• [Exercise]: Look through the material below and give the number of lines where the string "Formel" occurs, with nothing added.
BEGIN
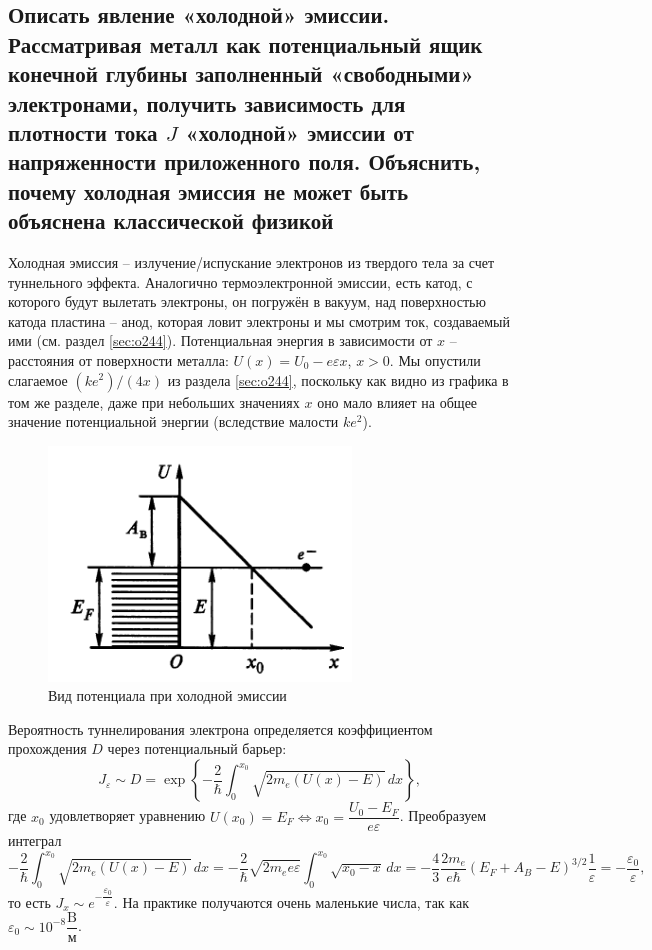 \subsection{Описать явление «холодной» эмиссии. Рассматривая металл как потенциальный ящик
конечной глубины заполненный «свободными» электронами, получить зависимость для плотности
тока $J$ «холодной» эмиссии от напряженности приложенного поля. Объяснить, почему холодная
эмиссия не может быть объяснена классической физикой}
Холодная эмиссия -- излучение/испускание электронов из твердого тела за счет туннельного
эффекта. Аналогично термоэлектронной эмиссии, есть катод, с которого будут вылетать электроны,
он погружён в вакуум, над поверхностью катода пластина -- анод, которая ловит электроны и мы 
смотрим ток, создаваемый ими (см. раздел \ref{sec:o244}).
Потенциальная энергия в зависимости от $x$ -- расстояния от поверхности
металла: 
$U(x) = U_0 - e \varepsilon x$, $x>0$.
Мы опустили слагаемое $ (ke^2)/(4x) $ из раздела \ref{sec:o244}, поскольку как
видно из графика в том же разделе, даже при небольших значениях $ x $ оно мало
влияет на общее значение потенциальной энергии (вследствие малости $ ke^2 $).
\begin{figure}[H]
  \centering
  \includegraphics[width=.4\linewidth]{img/write-08/barier.png}
  \caption{Вид потенциала при холодной эмиссии}
  \label{fig:cold-emission}
\end{figure}

Вероятность туннелирования электрона определяется
коэффициентом прохождения $D$ через потенциальный барьер:
\[
  J_{\varepsilon} \sim D = \exp \left\{ - \dfrac{2}{\hbar} \int_0^{x_0} \sqrt{2m_e (U(x) - E)} \, dx \right\},
\]
где $x_0$ удовлетворяет уравнению
$U(x_0) = E_F \Leftrightarrow x_0 = \dfrac{U_0 - E_F}{e \varepsilon}$.
Преобразуем интеграл
\[
  - \dfrac{2}{\hbar} \int_0^{x_0} \sqrt{2m_e (U(x) - E)} \, dx 
  = - \dfrac{2}{\hbar} \sqrt{2m_e e \varepsilon} \int_0^{x_0} \sqrt{ x_0 - x } \, dx
  = - \dfrac{4}{3} \dfrac{2m_e}{e\hbar} (E_F + A_B - E)^{3/2} \dfrac{1}{\varepsilon}
  = - \dfrac{\varepsilon_0}{\varepsilon},
\]
то есть $J_x \sim e^{- \dfrac{\varepsilon_0}{\varepsilon}}$. На практике получаются очень
маленькие числа, так как $\varepsilon_0 \sim 10^{-8} \dfrac{\text{B}}{\text{м}}$.
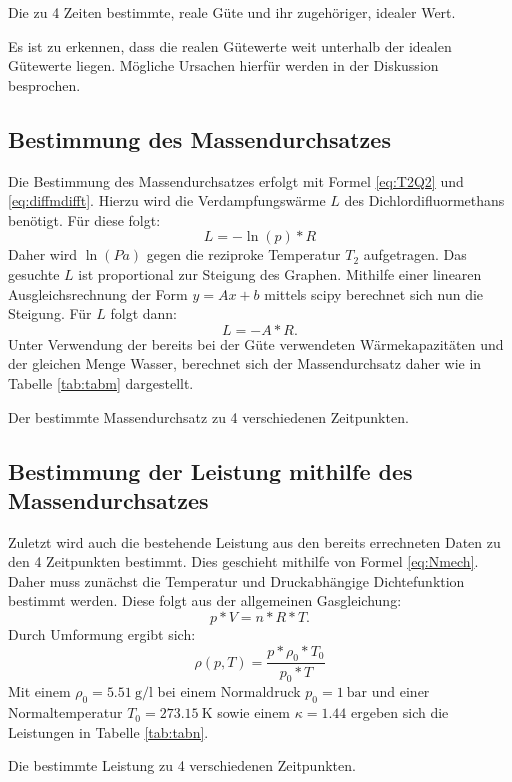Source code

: \begin{table}
  \centering
  \caption{Die zu 4 Zeiten bestimmte, reale Güte und ihr zugehöriger, idealer Wert.}
  \label{tab:Guete}
\end{table}

Es ist zu erkennen, dass die realen Gütewerte weit unterhalb der idealen Gütewerte liegen.
Mögliche Ursachen hierfür werden in der Diskussion besprochen.

\subsection{Bestimmung des Massendurchsatzes}
Die Bestimmung des Massendurchsatzes erfolgt mit Formel \ref{eq:T2Q2} und \ref{eq:diffmdifft}.
Hierzu wird die Verdampfungswärme $L$ des Dichlordifluormethans benötigt. Für diese folgt:
\begin{equation}
  L = -\ln(p)*R
\end{equation}
Daher wird $\ln(Pa)$ gegen die reziproke Temperatur $T_2$ aufgetragen. Das gesuchte $L$ ist proportional zur Steigung des Graphen.
Mithilfe einer linearen Ausgleichsrechnung der Form $y=Ax+b$ mittels scipy
berechnet sich nun die Steigung. Für $L$ folgt dann:
\begin{equation}
  L = -A*R\text{.}\label{eq:LausA}
\end{equation}
Unter Verwendung der bereits bei der Güte verwendeten Wärmekapazitäten und der gleichen
 Menge Wasser, berechnet sich der Massendurchsatz daher wie in Tabelle \ref{tab:tabm} dargestellt.

 \begin{table}
   \centering
   \caption{Der bestimmte Massendurchsatz zu 4 verschiedenen Zeitpunkten.}
   \label{tab:massen}
 \end{table}

\subsection{Bestimmung der Leistung mithilfe des Massendurchsatzes}
Zuletzt wird auch die bestehende Leistung aus den bereits errechneten Daten zu den 4 Zeitpunkten bestimmt.
Dies geschieht mithilfe von Formel \ref{eq:Nmech}. Daher muss zunächst die Temperatur
und Druckabhängige Dichtefunktion bestimmt werden. Diese folgt aus der allgemeinen Gasgleichung:
\begin{equation}
  p*V = n*R*T\text{.}
\end{equation}
Durch Umformung ergibt sich:
\begin{equation}
  \rho(p,T) = \frac{p*\rho_0*T_0}{p_0*T}
\end{equation}
Mit einem $\rho_0 = \SI{5.51}{\gram\per\litre}$ \cite{V206} bei einem Normaldruck $p_0 = \SI{1}{\bar}$
und einer Normaltemperatur $T_0 = \SI{273.15}{\kelvin}$ sowie einem $\kappa = 1.44$ \cite{V206} ergeben sich die Leistungen in Tabelle \ref{tab:tabn}.

\begin{table}
  \centering
  \caption{Die bestimmte Leistung zu 4 verschiedenen Zeitpunkten.}
  \label{tab:Leistung}
\end{table}
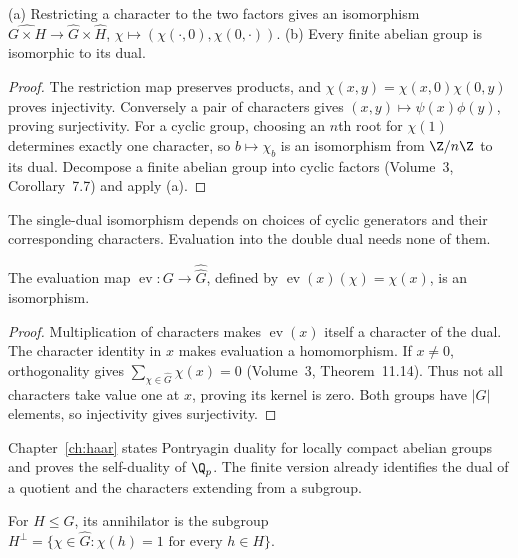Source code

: \begin{proposition}\label{prop:dualprod}
(a) Restricting a character to the two factors gives an isomorphism
$\widehat{G\times H}\to\widehat G\times\widehat H$,
$\chi\mapsto(\chi(\cdot,0),\chi(0,\cdot))$.
(b) Every finite abelian group is isomorphic to its dual.
\end{proposition}
\begin{proof}
The restriction map preserves products, and $\chi(x,y)=\chi(x,0)\chi(0,y)$ proves injectivity. Conversely a pair of characters gives $(x,y)\mapsto\psi(x)\phi(y)$, proving surjectivity. For a cyclic group, choosing an $n$th root for $\chi(1)$ determines exactly one character, so $b\mapsto\chi_b$ is an isomorphism from $\Z/n\Z$ to its dual. Decompose a finite abelian group into cyclic factors (Volume~3, Corollary~7.7) and apply (a).
\end{proof}

The single-dual isomorphism depends on choices of cyclic generators and their corresponding characters. Evaluation into the double dual needs none of them.

\begin{theorem}[duality]\label{thm:finiteduality}
The evaluation map $\operatorname{ev}:G\to\widehat{\widehat G}$, defined by $\operatorname{ev}(x)(\chi)=\chi(x)$, is an isomorphism.
\end{theorem}
\begin{proof}
Multiplication of characters makes $\operatorname{ev}(x)$ itself a character of the dual. The character identity in $x$ makes evaluation a homomorphism. If $x\ne0$, orthogonality gives $\sum_{\chi\in\widehat G}\chi(x)=0$ (Volume~3, Theorem~11.14). Thus not all characters take value one at $x$, proving its kernel is zero. Both groups have $|G|$ elements, so injectivity gives surjectivity.
\end{proof}

Chapter~\ref{ch:haar} states Pontryagin duality for locally compact abelian groups and proves the self-duality of $\Q_p$. The finite version already identifies the dual of a quotient and the characters extending from a subgroup.

\begin{definition}
For $H\le G$, its annihilator is the subgroup
$H^\perp=\{\chi\in\widehat G:\chi(h)=1\text{ for every }h\in H\}$.
\end{definition}

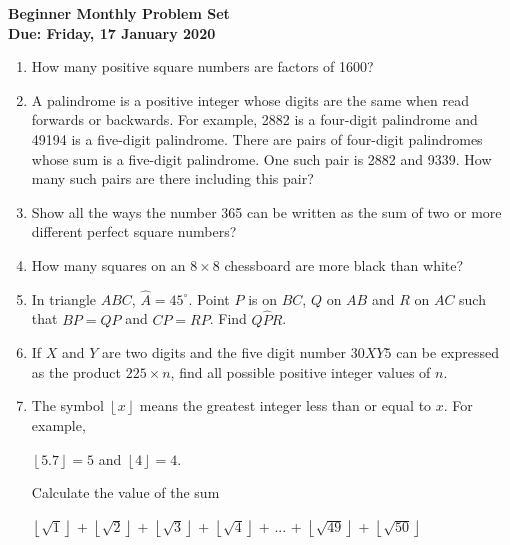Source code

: \documentclass{article}
\begin{document}
\begin{center}
	\textbf{\Large Beginner Monthly Problem Set}
	\\ \vspace{1em}
	\textbf{\large Due: Friday, 17 January 2020}
\end{center}

\begin{enumerate}[1.]

\vspace{6pt}
\item %
How many positive square numbers are factors of 1600?

\vspace{6pt}
\item %
A palindrome is a positive integer whose digits are the same when read forwards or backwards.
For example, 2882 is a four-digit palindrome and 49194 is a five-digit palindrome. There are
pairs of four-digit palindromes whose sum is a five-digit palindrome. One such pair is 2882
and 9339. How many such pairs are there including this pair?

\vspace{6pt}
\item %
Show all the ways the number 365 can be written as the sum of two or more different perfect
square numbers?

\vspace{6pt}
\item %
How many squares on an $8 \times 8$ chessboard are more black than white?

\vspace{6pt}
\item %
In triangle $ABC$, $\widehat{A} = 45^{\circ}$. Point $P$ is on $BC$, $Q$ on $AB$ and $R$ on $AC$ such that $BP = QP$ and $CP = RP$. Find $Q \widehat{P} R$.

\vspace{6pt}
\item %
If $X$ and $Y$ are two digits and the five digit number $30XY5$ can be expressed as the product $225 \times n$, find all possible positive integer values of $n$.

\vspace{6pt}
\item %
The symbol $\left \lfloor{x}\right \rfloor$ means the greatest integer less than or equal to $x$. For example, 
\begin{center}
	$\left \lfloor{5.7}\right \rfloor = 5$ and $\left \lfloor{4}\right \rfloor = 4$.
\end{center} 
Calculate the value of the sum
\begin{center}
	$\left \lfloor{\sqrt{1}}\right \rfloor$ + $\left \lfloor{\sqrt{2}}\right \rfloor$ + $\left \lfloor{\sqrt{3}}\right \rfloor$ + $\left \lfloor{\sqrt{4}}\right \rfloor$ + ... + $\left \lfloor{\sqrt{49}}\right \rfloor$ + $\left \lfloor{\sqrt{50}}\right \rfloor$
\end{center}


\end{enumerate}
\end{document}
END
• [Written solution]: 2